Apple has long been known for devising and popularising good solid computer user interfaces. However there has been an increasing, and worrying trend for Apple to throw conventional UI wisdom out the window to apparently either meet the whims of Steve Jobs or the marketing department. The spread of the brushed metal look, like a plague, across every flagship Mac application is one example of this. Apple’s Human Interface Guidelines, for a long time seen as the bible of user interface design, kept contorting and twisting trying to add new reasons as to why brushed metal should be used rather than the standard Aqua look. First it was anything that interacted with a digital lifestyle device (in other words excusing all iLife apps), then it was anything with a ‘source list’, excusing the Finder. At this point it’s basically a free-for-all, visual consistency be damned.

That’s not to say brushed metal doesn’t have its place in the world, iTunes, the DVD player, calculator and other simple applications that are seeking to mimic something from the real world make sense in looking a bit different because they are trying to build on people’s familiarity with those devices. But this doesn’t excuse applications like the Finder, which has been sorely lacking visually ever since OS X was released. The source list shortcut bar is useful, but is it really any different to what you could do in OS X 10.2 by dragging icons into the toolbar to act as shortcuts? Nope. It’s just a Windows XP inspired add-on, and unlike its Windows counterpart it’s arguably less useful because it’s not context sensitive. Wouldn’t it be cool if it displayed some photo editing features (like rotate, crop etc). when you were in your Picture folder? How about the ability to quickly edit an MP3s ID3 tags when you click on a music file in the Finder? This could easily be done through AppleScript and would allow for a whole new class of application development using the Finder as the backbone. But instead we just have a list of shortcut icons that just sit there hoping they might come in handy. Just like those in the dock, and on the Finder toolbar and any shortcuts you might have on your desktop. Sure choice is a good thing, but at what point does it get in the way of adding some useful features for the rest of us?

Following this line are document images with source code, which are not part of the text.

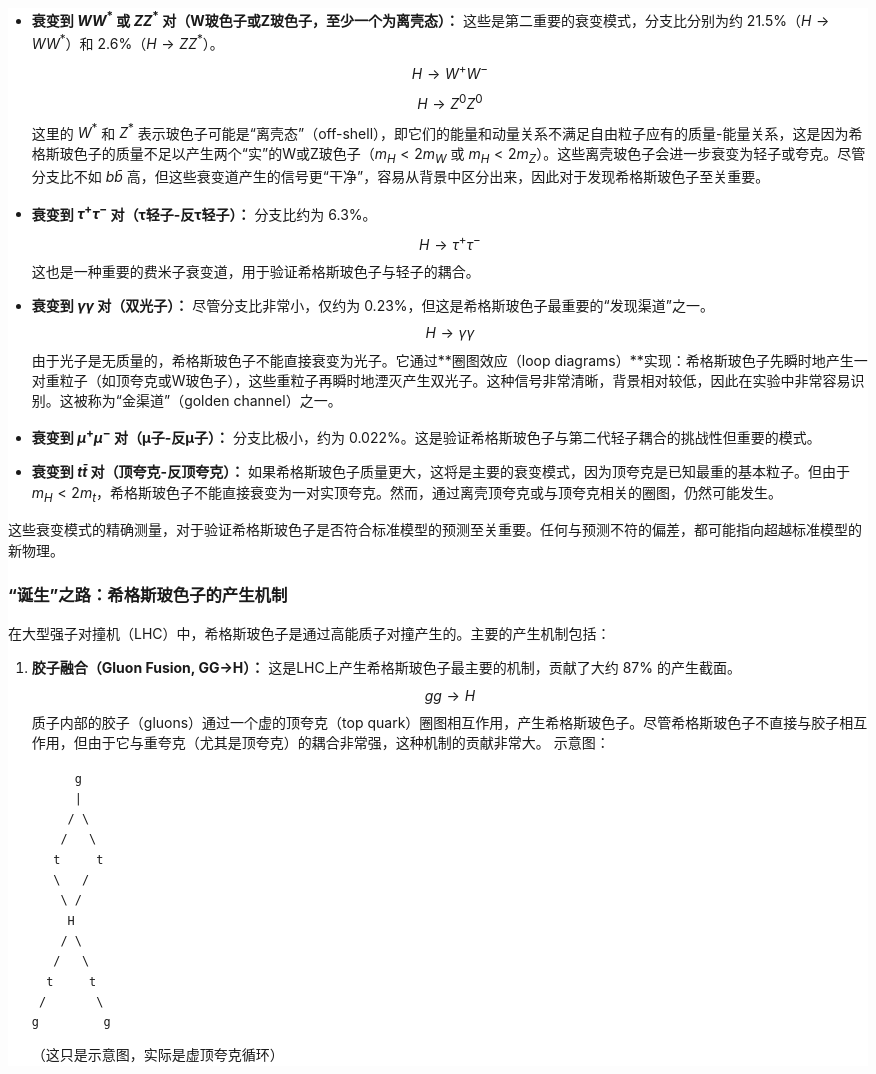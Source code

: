 *   **衰变到 $WW^*$ 或 $ZZ^*$ 对（W玻色子或Z玻色子，至少一个为离壳态）：**
    这些是第二重要的衰变模式，分支比分别为约 $21.5\%$（$H \to WW^*$）和 $2.6\%$（$H \to ZZ^*$）。
    $$ H \to W^+W^- $$
    $$ H \to Z^0Z^0 $$
    这里的 $W^*$ 和 $Z^*$ 表示玻色子可能是“离壳态”（off-shell），即它们的能量和动量关系不满足自由粒子应有的质量-能量关系，这是因为希格斯玻色子的质量不足以产生两个“实”的W或Z玻色子（$m_H < 2m_W$ 或 $m_H < 2m_Z$）。这些离壳玻色子会进一步衰变为轻子或夸克。尽管分支比不如 $b\bar{b}$ 高，但这些衰变道产生的信号更“干净”，容易从背景中区分出来，因此对于发现希格斯玻色子至关重要。

*   **衰变到 $\tau^+\tau^-$ 对（τ轻子-反τ轻子）：**
    分支比约为 $6.3\%$。
    $$ H \to \tau^+\tau^- $$
    这也是一种重要的费米子衰变道，用于验证希格斯玻色子与轻子的耦合。

*   **衰变到 $\gamma\gamma$ 对（双光子）：**
    尽管分支比非常小，仅约为 $0.23\%$，但这是希格斯玻色子最重要的“发现渠道”之一。
    $$ H \to \gamma\gamma $$
    由于光子是无质量的，希格斯玻色子不能直接衰变为光子。它通过**圈图效应（loop diagrams）**实现：希格斯玻色子先瞬时地产生一对重粒子（如顶夸克或W玻色子），这些重粒子再瞬时地湮灭产生双光子。这种信号非常清晰，背景相对较低，因此在实验中非常容易识别。这被称为“金渠道”（golden channel）之一。

*   **衰变到 $\mu^+\mu^-$ 对（μ子-反μ子）：**
    分支比极小，约为 $0.022\%$。这是验证希格斯玻色子与第二代轻子耦合的挑战性但重要的模式。

*   **衰变到 $t\bar{t}$ 对（顶夸克-反顶夸克）：**
    如果希格斯玻色子质量更大，这将是主要的衰变模式，因为顶夸克是已知最重的基本粒子。但由于 $m_H < 2m_t$，希格斯玻色子不能直接衰变为一对实顶夸克。然而，通过离壳顶夸克或与顶夸克相关的圈图，仍然可能发生。

这些衰变模式的精确测量，对于验证希格斯玻色子是否符合标准模型的预测至关重要。任何与预测不符的偏差，都可能指向超越标准模型的新物理。

### “诞生”之路：希格斯玻色子的产生机制

在大型强子对撞机（LHC）中，希格斯玻色子是通过高能质子对撞产生的。主要的产生机制包括：

1.  **胶子融合（Gluon Fusion, GG->H）：**
    这是LHC上产生希格斯玻色子最主要的机制，贡献了大约 $87\%$ 的产生截面。
    $$ gg \to H $$
    质子内部的胶子（gluons）通过一个虚的顶夸克（top quark）圈图相互作用，产生希格斯玻色子。尽管希格斯玻色子不直接与胶子相互作用，但由于它与重夸克（尤其是顶夸克）的耦合非常强，这种机制的贡献非常大。
    示意图：
    ```
          g
          |
         / \
        /   \
       t     t
       \   /
        \ /
         H
        / \
       /   \
      t     t
     /       \
    g         g
    ```
    （这只是示意图，实际是虚顶夸克循环）
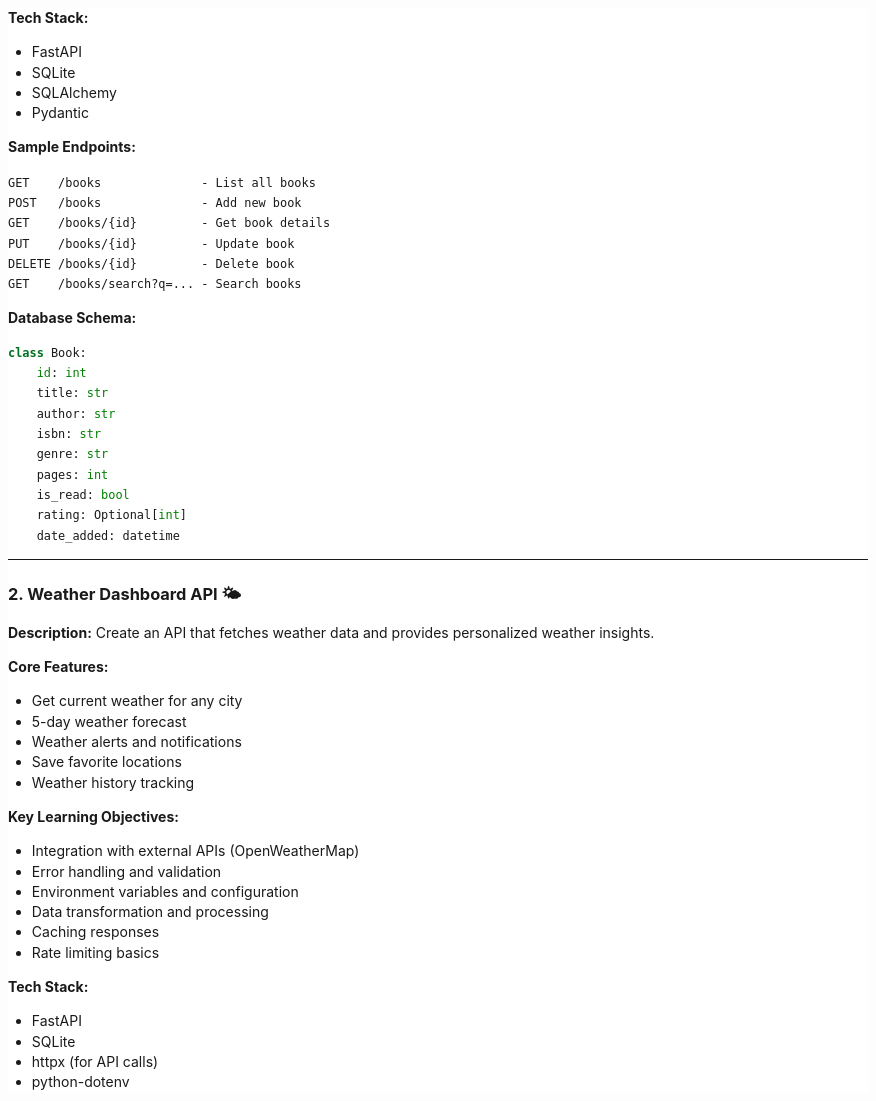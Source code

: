 **Tech Stack:**
- FastAPI
- SQLite
- SQLAlchemy
- Pydantic

**Sample Endpoints:**
```
GET    /books              - List all books
POST   /books              - Add new book
GET    /books/{id}         - Get book details
PUT    /books/{id}         - Update book
DELETE /books/{id}         - Delete book
GET    /books/search?q=... - Search books
```

**Database Schema:**
```python
class Book:
    id: int
    title: str
    author: str
    isbn: str
    genre: str
    pages: int
    is_read: bool
    rating: Optional[int]
    date_added: datetime
```

---

### 2. Weather Dashboard API 🌤️

**Description:** Create an API that fetches weather data and provides personalized weather insights.

**Core Features:**
- Get current weather for any city
- 5-day weather forecast
- Weather alerts and notifications
- Save favorite locations
- Weather history tracking

**Key Learning Objectives:**
- Integration with external APIs (OpenWeatherMap)
- Error handling and validation
- Environment variables and configuration
- Data transformation and processing
- Caching responses
- Rate limiting basics

**Tech Stack:**
- FastAPI
- SQLite
- httpx (for API calls)
- python-dotenv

Anyway my issues with brushed metal aside, OS X 10.4 Tiger is continuing this downward spiral of user interface design. Looking at the new interface in Mail (go check it out), where Apple has done away with the old drawer and introduced a more Outlook-style sidebar, or source list as we now call them. Of course it doesn’t look like any other source list in OS X, but at this point we should be used to each Apple application going its own way. The departure of the drawer, and the ability to place it on which ever side of the window one desired, or to hide it completely will no doubt be sorely missed by some. But drawers in and of themselves always looked a bit weird anyway so I’m not entirely sure if I’ll mourn them falling from favour in Mail, which I think is probably one of the only Apple applications to actually use one aside from iCal. I’ve decided to drop the drawer in NewsMac Pro as the source list makes it unnecessary now.

One glance at the toolbar and you immediately notice something odd, aside from the new ‘unified toolbar look’, the icons are now grouped together in graphite aqua blobs (which as you can see by the colour of the window’s open/minimise/zoom widgets, is ignoring the user’s preferences). If you ask me it looks butt ugly, compared with the current crop of elegant and colour themed icons in Mail. The other oddity is the great big chunk of blank space to the left of the delete icon, hopefully icons will move in to fill this as you add more to the toolbar, but still it looks damn weird.